LA CABRA Y EL GITANO
En mi niñez era algo muy habitual en cualquier plaza de barrio. El señor de la trompeta y la cabra me parecía un ser superior y distinto. No era un gitano al uso; su forma de vestir, sus conocimientos musicales y circenses, incluso su voz amplificada, le imprimían un aire misterioso y ancestral muy atractivo.
Hace no demasiado, tuve la suerte de ver el número y pensé que el trompetista sería aquel niño que pasaba el platillo, que habría heredado el carromato y los secretos no escritos de tan fabuloso arte. ¿Dónde viven, cómo se llaman, cuándo ensayan, vale cualquier cabra o se trata de una raza especial? Todas esas dudas me surgían también de pequeño, mientras contemplaba atónito y hasta el final el espectáculo.

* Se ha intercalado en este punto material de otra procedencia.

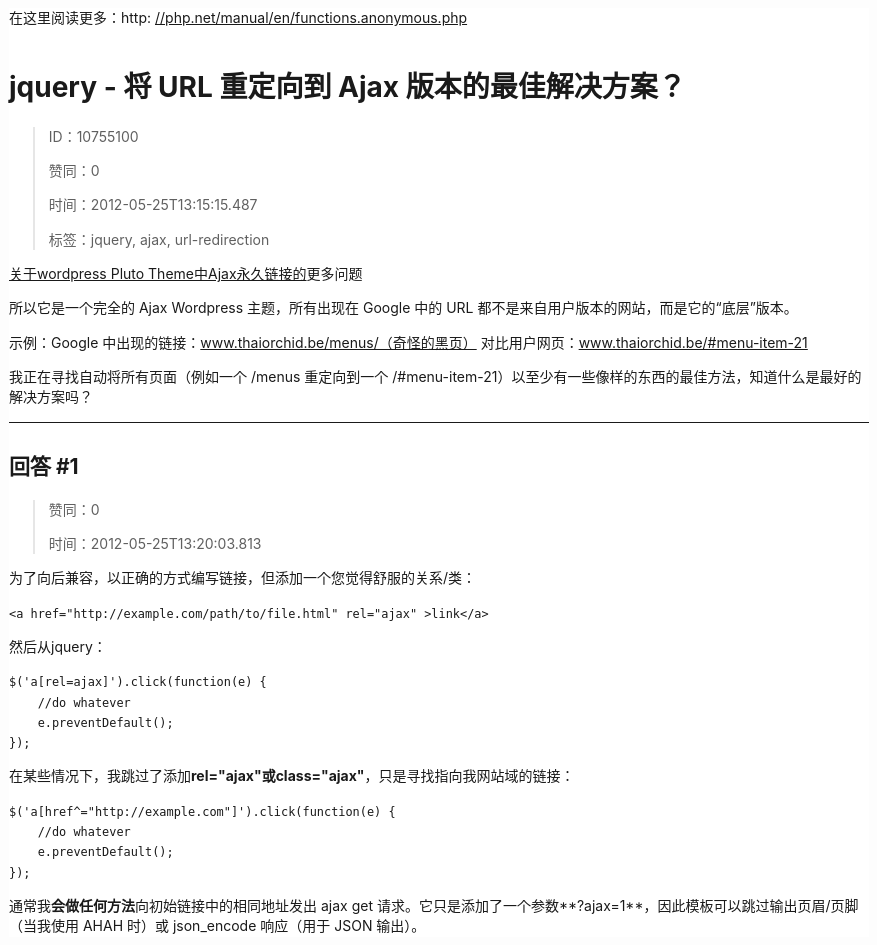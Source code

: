 在这里阅读更多：http: [//php.net/manual/en/functions.anonymous.php](http://php.net/manual/en/functions.anonymous.php)

# jquery - 将 URL 重定向到 Ajax 版本的最佳解决方案？

> ID：10755100
> 
> 赞同：0
> 
> 时间：2012-05-25T13:15:15.487
> 
> 标签：jquery, ajax, url-redirection

[关于wordpress Pluto Theme中Ajax永久链接的](https://stackoverflow.com/questions/10739926/ajax-permalink-in-wordpress-pluto-theme)更多问题

所以它是一个完全的 Ajax Wordpress 主题，所有出现在 Google 中的 URL 都不是来自用户版本的网站，而是它的“底层”版本。

示例：Google 中出现的链接：www.thaiorchid.be/menus/（奇怪的黑页） 对比用户网页：www.thaiorchid.be/#menu-item-21

我正在寻找自动将所有页面（例如一个 /menus 重定向到一个 /#menu-item-21）以至少有一些像样的东西的最佳方法，知道什么是最好的解决方案吗？

* * *

## 回答 #1

> 赞同：0
> 
> 时间：2012-05-25T13:20:03.813

为了向后兼容，以正确的方式编写链接，但添加一个您觉得舒服的关系/类：

```
<a href="http://example.com/path/to/file.html" rel="ajax" >link</a> 
```

然后从jquery：

```
$('a[rel=ajax]').click(function(e) {
    //do whatever
    e.preventDefault();
}); 
```

在某些情况下，我跳过了添加**rel="ajax"**或**class="ajax"**，只是寻找指向我网站域的链接：

```
$('a[href^="http://example.com"]').click(function(e) {
    //do whatever
    e.preventDefault();
}); 
```

通常我**会做任何方法**向初始链接中的相同地址发出 ajax get 请求。它只是添加了一个参数**?ajax=1**，因此模板可以跳过输出页眉/页脚（当我使用 AHAH 时）或 json_encode 响应（用于 JSON 输出）。
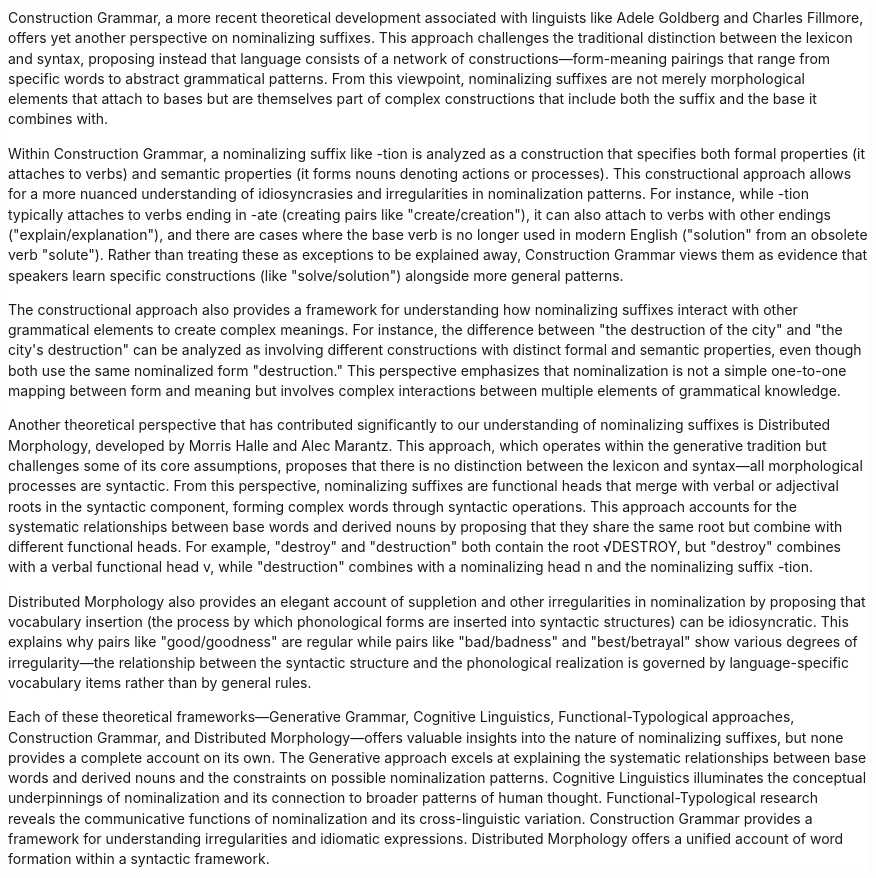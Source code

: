 Construction Grammar, a more recent theoretical development associated with linguists like Adele Goldberg and Charles Fillmore, offers yet another perspective on nominalizing suffixes. This approach challenges the traditional distinction between the lexicon and syntax, proposing instead that language consists of a network of constructions—form-meaning pairings that range from specific words to abstract grammatical patterns. From this viewpoint, nominalizing suffixes are not merely morphological elements that attach to bases but are themselves part of complex constructions that include both the suffix and the base it combines with.

Within Construction Grammar, a nominalizing suffix like -tion is analyzed as a construction that specifies both formal properties (it attaches to verbs) and semantic properties (it forms nouns denoting actions or processes). This constructional approach allows for a more nuanced understanding of idiosyncrasies and irregularities in nominalization patterns. For instance, while -tion typically attaches to verbs ending in -ate (creating pairs like "create/creation"), it can also attach to verbs with other endings ("explain/explanation"), and there are cases where the base verb is no longer used in modern English ("solution" from an obsolete verb "solute"). Rather than treating these as exceptions to be explained away, Construction Grammar views them as evidence that speakers learn specific constructions (like "solve/solution") alongside more general patterns.

The constructional approach also provides a framework for understanding how nominalizing suffixes interact with other grammatical elements to create complex meanings. For instance, the difference between "the destruction of the city" and "the city's destruction" can be analyzed as involving different constructions with distinct formal and semantic properties, even though both use the same nominalized form "destruction." This perspective emphasizes that nominalization is not a simple one-to-one mapping between form and meaning but involves complex interactions between multiple elements of grammatical knowledge.

Another theoretical perspective that has contributed significantly to our understanding of nominalizing suffixes is Distributed Morphology, developed by Morris Halle and Alec Marantz. This approach, which operates within the generative tradition but challenges some of its core assumptions, proposes that there is no distinction between the lexicon and syntax—all morphological processes are syntactic. From this perspective, nominalizing suffixes are functional heads that merge with verbal or adjectival roots in the syntactic component, forming complex words through syntactic operations. This approach accounts for the systematic relationships between base words and derived nouns by proposing that they share the same root but combine with different functional heads. For example, "destroy" and "destruction" both contain the root √DESTROY, but "destroy" combines with a verbal functional head v, while "destruction" combines with a nominalizing head n and the nominalizing suffix -tion.

Distributed Morphology also provides an elegant account of suppletion and other irregularities in nominalization by proposing that vocabulary insertion (the process by which phonological forms are inserted into syntactic structures) can be idiosyncratic. This explains why pairs like "good/goodness" are regular while pairs like "bad/badness" and "best/betrayal" show various degrees of irregularity—the relationship between the syntactic structure and the phonological realization is governed by language-specific vocabulary items rather than by general rules.

Each of these theoretical frameworks—Generative Grammar, Cognitive Linguistics, Functional-Typological approaches, Construction Grammar, and Distributed Morphology—offers valuable insights into the nature of nominalizing suffixes, but none provides a complete account on its own. The Generative approach excels at explaining the systematic relationships between base words and derived nouns and the constraints on possible nominalization patterns. Cognitive Linguistics illuminates the conceptual underpinnings of nominalization and its connection to broader patterns of human thought. Functional-Typological research reveals the communicative functions of nominalization and its cross-linguistic variation. Construction Grammar provides a framework for understanding irregularities and idiomatic expressions. Distributed Morphology offers a unified account of word formation within a syntactic framework.
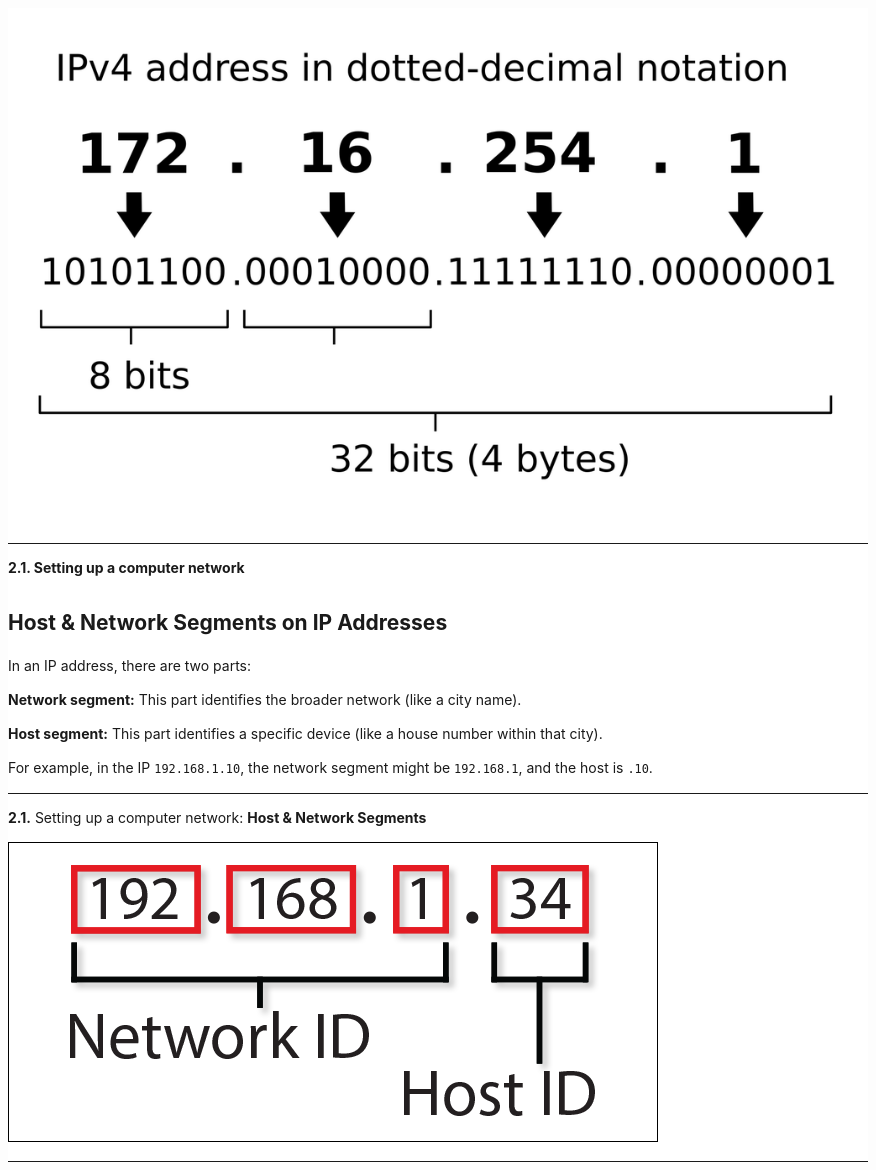 ![bg w:94% right:44%](img/Ipv4_address.png)

---

**<span class="lo-21">2.1.</span> Setting up a computer network**
## Host & Network Segments on IP Addresses
In an IP address, there are two parts:

**Network segment:** This part identifies the broader network (like a city name).

**Host segment:** This part identifies a specific device (like a house number within that city).

For example, in the IP `192.168.1.10`, the network segment might be `192.168.1`, and the host is `.10`.

---

**<span class="lo-21">2.1.</span>** Setting up a computer network: **Host & Network Segments**

![w:840](img/ip-segments.png)

---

La memoria me lleva de nuevo a la juventud, cuando todo era diversión. Recuerdo que reproduje dicho número en varios finales de fiesta junto al gran Mamé Arévalo. Fuimos recibidos con grandes aplausos y «descojone» del personal. Mamé hacía de gitano con camisa anudada al ombligo y trompeta imaginaria, y el que relata representaba a la cabra equilibrista. No quiero pecar de inmodestia, pero nuestro número sobre un taburete cojo, borrachos como piojos, entrañaba muchísima dificultad y requería de cierto donaire. Aparte, como toda genialidad, fue intento de plagio por otras parejas, con estrepitoso fracaso.
Juventud, infancia, infinita memoria que el calendario siempre dulcifica. Ahora, te sientas en cualquier terraza a tomar algo y no pasan cinco minutos sin que venga alguien pidiendo, interrumpiendo, disculpándose por mendigar. Y una vez das porque sientes que lo tienes todo y que estás disfrutando, mientras que ellos, tras la mirada hueca de los sueños rotos, se comparan y extienden la mano para que compenses tu remordimiento.
Dedico hoy este recuerdo y todos mis respetos a aquellos trotamundos que, para ganarse un duro, tiraban de arte, de música y de un trabajo antes de pasar el plato.